### WORK INSTRUCTION
Only the lines from the start of the entries through the line with "This term models merging with rate $\kappa$." should be returned, each exactly as it stands, and no pictures.

Start of MATERIAL PROVIDED

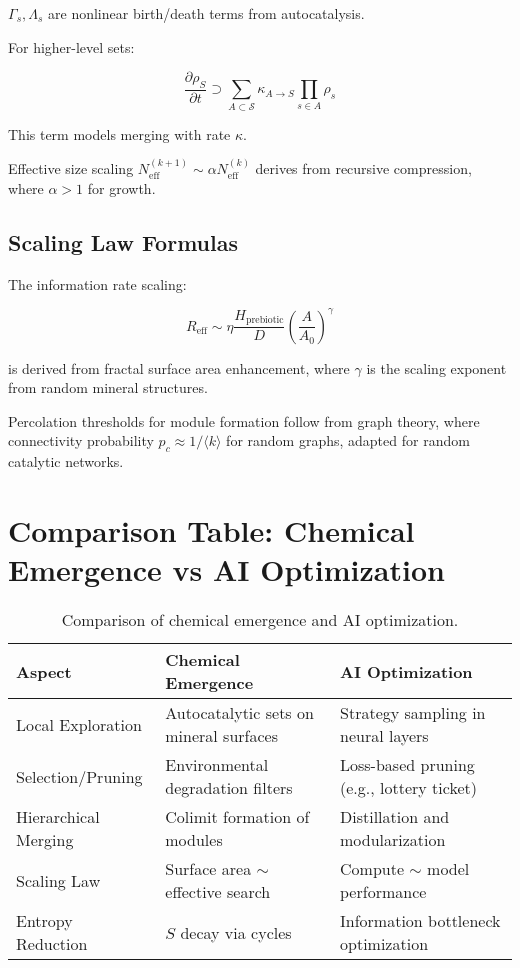 \documentclass{book}
\begin{document}
$\Gamma_s, \Lambda_s$ are nonlinear birth/death terms from autocatalysis.

For higher-level sets:

\[\frac{\partial \rho_S}{\partial t} \supset \sum_{A \subset \mathcal{S}} \kappa_{A \to S} \prod_{s \in A} \rho_s\]

This term models merging with rate $\kappa$.

Effective size scaling $N_{\mathrm{eff}}^{(k+1)} \sim \alpha N_{\mathrm{eff}}^{(k)}$ derives from recursive compression, where $\alpha > 1$ for growth.

\section{Scaling Law Formulas}
The information rate scaling:

\[R_{\mathrm{eff}} \sim \eta \frac{H_{\mathrm{prebiotic}}}{D} \left( \frac{A}{A_0} \right)^\gamma\]

is derived from fractal surface area enhancement, where $\gamma$ is the scaling exponent from random mineral structures.

Percolation thresholds for module formation follow from graph theory, where connectivity probability $p_c \approx 1 / \langle k \rangle$ for random graphs, adapted for random catalytic networks.

\chapter{Comparison Table: Chemical Emergence vs AI Optimization}
\begin{table}[h]
\centering
\begin{tabular}{lll}
\toprule
Aspect & Chemical Emergence & AI Optimization \\
\midrule
Local Exploration & Autocatalytic sets on mineral surfaces & Strategy sampling in neural layers \\
Selection/Pruning & Environmental degradation filters & Loss-based pruning (e.g., lottery ticket) \\
Hierarchical Merging & Colimit formation of modules & Distillation and modularization \\
Scaling Law & Surface area $\sim$ effective search & Compute $\sim$ model performance \\
Entropy Reduction & $S$ decay via cycles & Information bottleneck optimization \\
\bottomrule
\end{tabular}
\caption{Comparison of chemical emergence and AI optimization.}
\end{table}



\end{document}
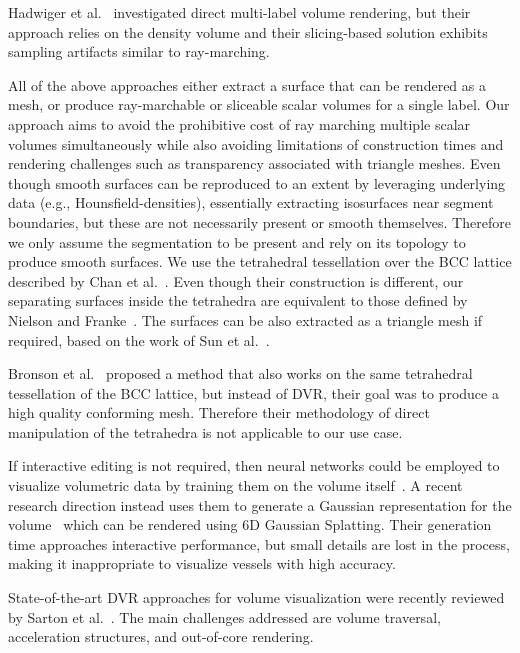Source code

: \documentclass[journal]{vgtc}                     %
\begin{document}
Hadwiger et al.~\cite{hadwiger2003high} investigated direct multi-label volume rendering, but their approach relies on the density volume and their slicing-based solution exhibits sampling artifacts similar to ray-marching.

All of the above approaches either extract a surface that can be rendered as a mesh, or produce ray-marchable or sliceable scalar volumes for a single label. 
Our approach aims to avoid the prohibitive cost of ray marching multiple scalar volumes simultaneously while also avoiding limitations of construction times and rendering challenges such as transparency associated with triangle meshes. Even though smooth surfaces can be reproduced to an extent by leveraging underlying data (e.g., Hounsfield-densities), essentially extracting isosurfaces near segment boundaries, but these are not necessarily present or smooth themselves. Therefore we only assume the segmentation to be present and rely on its topology to produce smooth surfaces. We use the tetrahedral tessellation over the BCC lattice described by Chan et al.~\cite{CHAN199883}. Even though their construction is different, our separating surfaces inside the tetrahedra are equivalent to those defined by Nielson and Franke~\cite{nielson1997computing}. The surfaces can be also extracted as a triangle mesh if required, based on the work of Sun et al.~\cite{sun2024multi}.

Bronson et al.~\cite{bronson2014lattice} proposed a method that also works on the same tetrahedral tessellation of the BCC lattice, but instead of DVR, their goal was to produce a high quality conforming mesh. Therefore their methodology of direct manipulation of the tetrahedra is not applicable to our use case.

If interactive editing is not required, then neural networks could be employed to visualize volumetric data by training them on the volume itself~\cite{berger2018Generative}. A recent research direction instead uses them to generate a Gaussian representation for the volume~\cite{gao2025render} which can be rendered using 6D Gaussian Splatting. Their generation time approaches interactive performance, but small details are lost in the process, making it inappropriate to visualize vessels with high accuracy.

State-of-the-art DVR approaches for volume visualization were recently reviewed by Sarton et al.~\cite{sarton2023state}.
The main challenges addressed are volume traversal, acceleration structures, and out-of-core rendering.
\end{document}
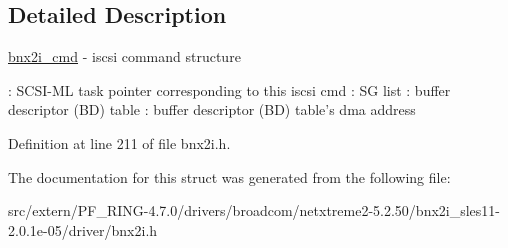 \subsection{Detailed Description}
\hyperlink{structbnx2i__cmd}{bnx2i\_\-cmd} -\/ iscsi command structure

: SCSI-\/ML task pointer corresponding to this iscsi cmd : SG list : buffer descriptor (BD) table : buffer descriptor (BD) table's dma address 

Definition at line 211 of file bnx2i.h.



The documentation for this struct was generated from the following file:\begin{DoxyCompactItemize}
\item 
src/extern/PF\_\-RING-\/4.7.0/drivers/broadcom/netxtreme2-\/5.2.50/bnx2i\_\-sles11-\/2.0.1e-\/05/driver/bnx2i.h\end{DoxyCompactItemize}
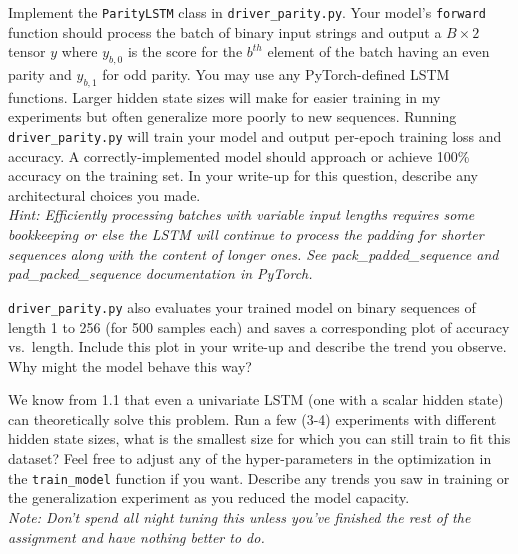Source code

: \documentclass[a4paper,10pt]{article}
\begin{document}
\vspace{5pt}
\begin{taskbox}
 Implement the \texttt{ParityLSTM} class in \texttt{driver\_parity.py}. Your model's \texttt{forward} function should process the batch of binary input strings and output a $B \times 2$ tensor $y$ where $y_{b,0}$ is the score for the $b^{th}$ element of the batch having an even parity and $y_{b,1}$ for odd parity. You may use any PyTorch-defined LSTM functions. Larger hidden state sizes will make for easier training in my experiments but often generalize more poorly to new sequences. Running \texttt{driver\_parity.py} will train your model and output per-epoch training loss and accuracy. A correctly-implemented model should approach or achieve 100\% accuracy on the training set. In your write-up for this question, describe any architectural choices you made.\\[5pt]

\emph{Hint: Efficiently processing batches with variable input lengths requires some bookkeeping or else the LSTM will continue to process the padding for shorter sequences along with the content of longer ones. See pack\_padded\_sequence and pad\_packed\_sequence documentation in PyTorch.}
\end{taskbox}
\vspace{5pt}


\vspace{5pt}
\begin{taskbox}
 \texttt{driver\_parity.py} also evaluates your trained model on binary sequences of length 1 to 256 (for 500 samples each) and saves a corresponding plot of accuracy vs.~length. Include this plot in your write-up and describe the trend you observe. Why might the model behave this way?
\end{taskbox}
\vspace{5pt}

\vspace{5pt}
\begin{taskbox}
 We know from 1.1 that even a univariate LSTM (one with a scalar hidden state) can theoretically solve this problem. Run a few (3-4) experiments with different hidden state sizes, what is the smallest size for which you can still train to fit this dataset? Feel free to adjust any of the hyper-parameters in the optimization in the \texttt{train\_model} function if you want. Describe any trends you saw in training or the generalization experiment as you reduced the model capacity.\\[5pt]

\emph{Note: Don't spend all night tuning this unless you've finished the rest of the assignment and have nothing better to do.}
\end{taskbox}
\vspace{5pt}
\end{document}
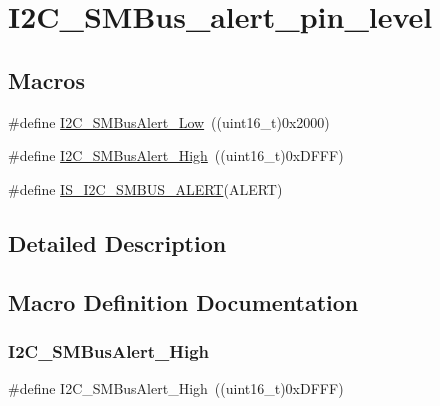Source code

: \hypertarget{group___i2_c___s_m_bus__alert__pin__level}{}\section{I2\+C\+\_\+\+S\+M\+Bus\+\_\+alert\+\_\+pin\+\_\+level}
\label{group___i2_c___s_m_bus__alert__pin__level}
\subsection*{Macros}
\begin{DoxyCompactItemize}
\item 
\#define \mbox{\hyperlink{group___i2_c___s_m_bus__alert__pin__level_ga6f923166107afb8aad1d7d1a87048d6e}{I2\+C\+\_\+\+S\+M\+Bus\+Alert\+\_\+\+Low}}~((uint16\+\_\+t)0x2000)
\item 
\#define \mbox{\hyperlink{group___i2_c___s_m_bus__alert__pin__level_gac3ab64f43ef90f0f83f9c88981aaa862}{I2\+C\+\_\+\+S\+M\+Bus\+Alert\+\_\+\+High}}~((uint16\+\_\+t)0x\+D\+F\+F\+F)
\item 
\#define \mbox{\hyperlink{group___i2_c___s_m_bus__alert__pin__level_ga61b0c91563eb4bd598329241fe7d3bb4}{I\+S\+\_\+\+I2\+C\+\_\+\+S\+M\+B\+U\+S\+\_\+\+A\+L\+E\+RT}}(A\+L\+E\+RT)
\end{DoxyCompactItemize}


\subsection{Detailed Description}


\subsection{Macro Definition Documentation}
\mbox{\label{group___i2_c___s_m_bus__alert__pin__level_gac3ab64f43ef90f0f83f9c88981aaa862}} 
\subsubsection{\texorpdfstring{I2C\_SMBusAlert\_High}{I2C\_SMBusAlert\_High}}
{\footnotesize\ttfamily \#define I2\+C\+\_\+\+S\+M\+Bus\+Alert\+\_\+\+High~((uint16\+\_\+t)0x\+D\+F\+F\+F)}

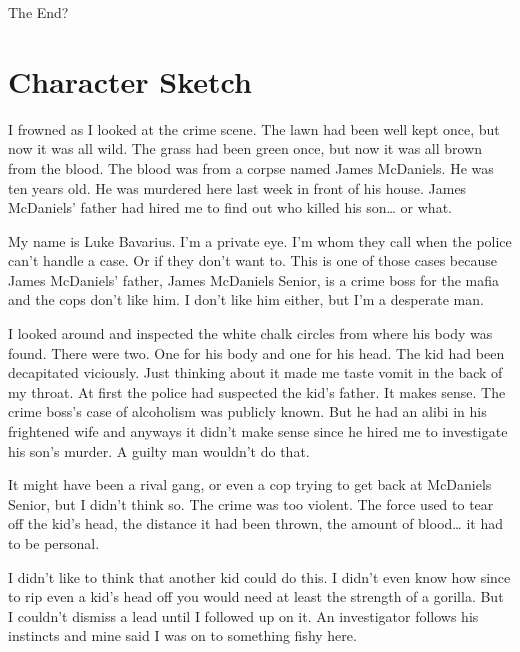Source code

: The End?
 



\chapter{Character Sketch}



I frowned as I looked at the crime scene. The lawn had been well
kept once, but now it was all wild. The grass had been green once,
but now it was all brown from the blood. The blood was from a
corpse named James McDaniels. He was ten years old. He was murdered
here last week in front of his house. James McDaniels' father
had hired me to find out who killed his son{\ldots} or what.



My name is Luke Bavarius. I'm a private eye. I'm whom
they call when the police can't handle a case. Or if they
don't want to. This is one of those cases because James
McDaniels' father, James McDaniels Senior, is a crime boss
for the mafia and the cops don't like him. I don't like
him either, but I'm a desperate man.



I looked around and inspected the white chalk circles from where
his body was found. There were two. One for his body and one for
his head. The kid had been decapitated viciously. Just thinking
about it made me taste vomit in the back of my throat. At first the
police had suspected the kid's father. It makes sense. The
crime boss's case of alcoholism was publicly known. But he
had an alibi in his frightened wife and anyways it didn't
make sense since he hired me to investigate his son's murder.
A guilty man wouldn't do that.



It might have been a rival gang, or even a cop trying to get back
at McDaniels Senior, but I didn't think so. The crime was too
violent. The force used to tear off the kid's head, the
distance it had been thrown, the amount of blood{\ldots} it had to
be personal.



I didn't like to think that another kid could do this. I
didn't even know how since to rip even a kid's head off
you would need at least the strength of a gorilla. But I
couldn't dismiss a lead until I followed up on it. An
investigator follows his instincts and mine said I was on to
something fishy here.



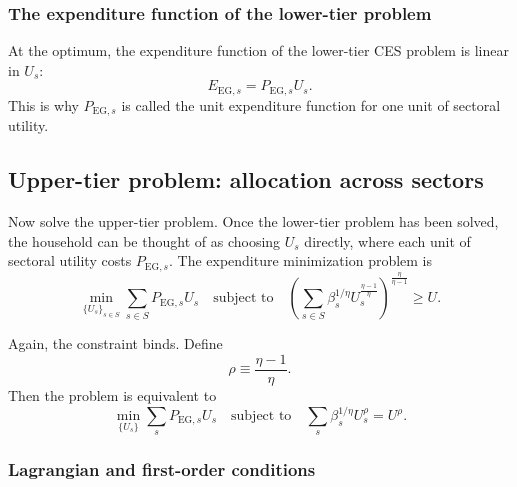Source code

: \documentclass[11pt]{article}
\begin{document}
\subsubsection{The expenditure function of the lower-tier problem}

At the optimum, the expenditure function of the lower-tier CES problem is linear in \(U_s\):
\begin{equation}
E_{\mathrm{EG},s} = P_{\mathrm{EG},s}U_s.
\end{equation}
This is why \(P_{\mathrm{EG},s}\) is called the unit expenditure function for one unit of sectoral utility.

\subsection{Upper-tier problem: allocation across sectors}

Now solve the upper-tier problem. Once the lower-tier problem has been solved, the household can be thought of as choosing \(U_s\) directly, where each unit of sectoral utility costs \(P_{\mathrm{EG},s}\). The expenditure minimization problem is
\begin{equation}
\min_{\{U_s\}_{s\in S}} \sum_{s\in S} P_{\mathrm{EG},s}U_s
\quad\text{subject to}\quad
\left(\sum_{s\in S}\beta_s^{1/\eta}U_s^{\frac{\eta-1}{\eta}}\right)^{\frac{\eta}{\eta-1}}\ge U.
\end{equation}

Again, the constraint binds. Define
\begin{equation}
\rho \equiv \frac{\eta-1}{\eta}.
\end{equation}
Then the problem is equivalent to
\begin{equation}
\min_{\{U_s\}} \sum_s P_{\mathrm{EG},s}U_s
\quad\text{subject to}\quad
\sum_s \beta_s^{1/\eta}U_s^{\rho}=U^{\rho}.
\end{equation}

\subsubsection{Lagrangian and first-order conditions}
\end{document}
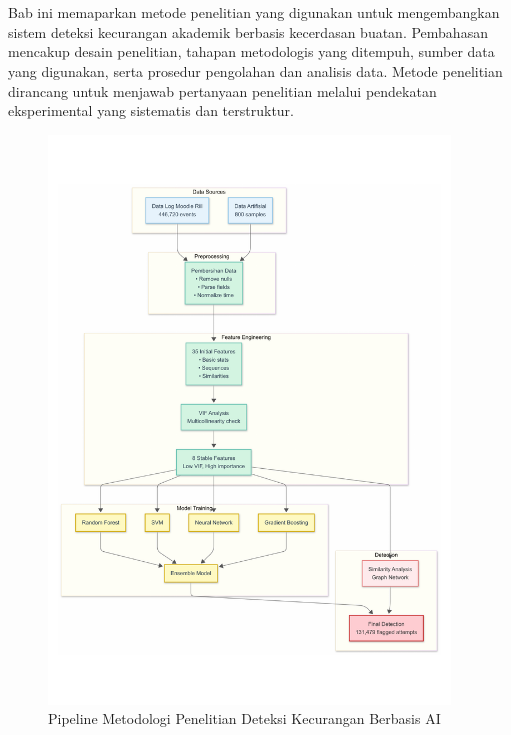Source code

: \chapter{\babTiga}
\label{bab:3}
Bab ini memaparkan metode penelitian yang digunakan untuk mengembangkan sistem deteksi kecurangan akademik berbasis kecerdasan buatan. Pembahasan mencakup desain penelitian, tahapan metodologis yang ditempuh, sumber data yang digunakan, serta prosedur pengolahan dan analisis data. Metode penelitian dirancang untuk menjawab pertanyaan penelitian melalui pendekatan eksperimental yang sistematis dan terstruktur.

\begin{figure}[htbp]
    \centering
    \includegraphics[width=0.95\textwidth]{figures/pipeline_overview.pdf}
    \caption{Pipeline Metodologi Penelitian Deteksi Kecurangan Berbasis AI}
    \label{fig:pipeline_overview}
\end{figure}

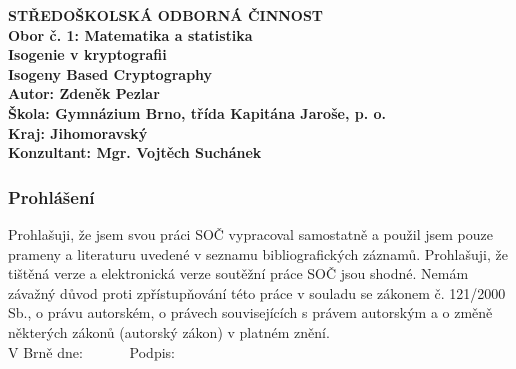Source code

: \documentclass[12pt]{report}
\begin{document}
\begin{titlepage}
{
\centering
\LARGE \textbf{STŘEDOŠKOLSKÁ ODBORNÁ ČINNOST}\\
\Large\textbf{Obor č. 1: Matematika a statistika}\\
\vspace{6cm}
\LARGE\textbf{Isogenie v kryptografii}\\
\vspace{1cm}
\LARGE\textbf{Isogeny Based Cryptography}\\
}
\vspace{6cm}
{\noindent\large\bfseries Autor: Zdeněk Pezlar\\ 
	\large\bfseries Škola: Gymnázium Brno, třída Kapitána Jaroše, p. o.\\
    \large\bfseries Kraj: Jihomoravský \\
	\large\bfseries Konzultant: Mgr. Vojtěch Suchánek\\}

\end{titlepage}

\newpage
\thispagestyle{empty}
\vspace*{14cm}
\subsubsection*{Prohlášení}

Prohlašuji, že jsem svou práci SOČ vypracoval samostatně a použil jsem pouze prameny a literaturu uvedené v seznamu bibliografických záznamů.
Prohlašuji, že tištěná verze a elektronická verze soutěžní práce SOČ jsou shodné. 
Nemám závažný důvod proti zpřístupňování této práce v souladu se zákonem č. 121/2000 Sb., o právu autorském, o právech souvisejících s právem autorským a o změně některých zákonů (autorský zákon) v platném znění. \\[1cm]
V Brně dne: \dotfill \ \ \ \ \ \  Podpis: \dotfill
\end{document}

End of MATERIAL PROVIDED

### SOLUTION
 \documentclass{book}
\begin{document}
$\Gamma_s, \Lambda_s$ are nonlinear birth/death terms from autocatalysis.

For higher-level sets:

\[\frac{\partial \rho_S}{\partial t} \supset \sum_{A \subset \mathcal{S}} \kappa_{A \to S} \prod_{s \in A} \rho_s\]

This term models merging with rate $\kappa$.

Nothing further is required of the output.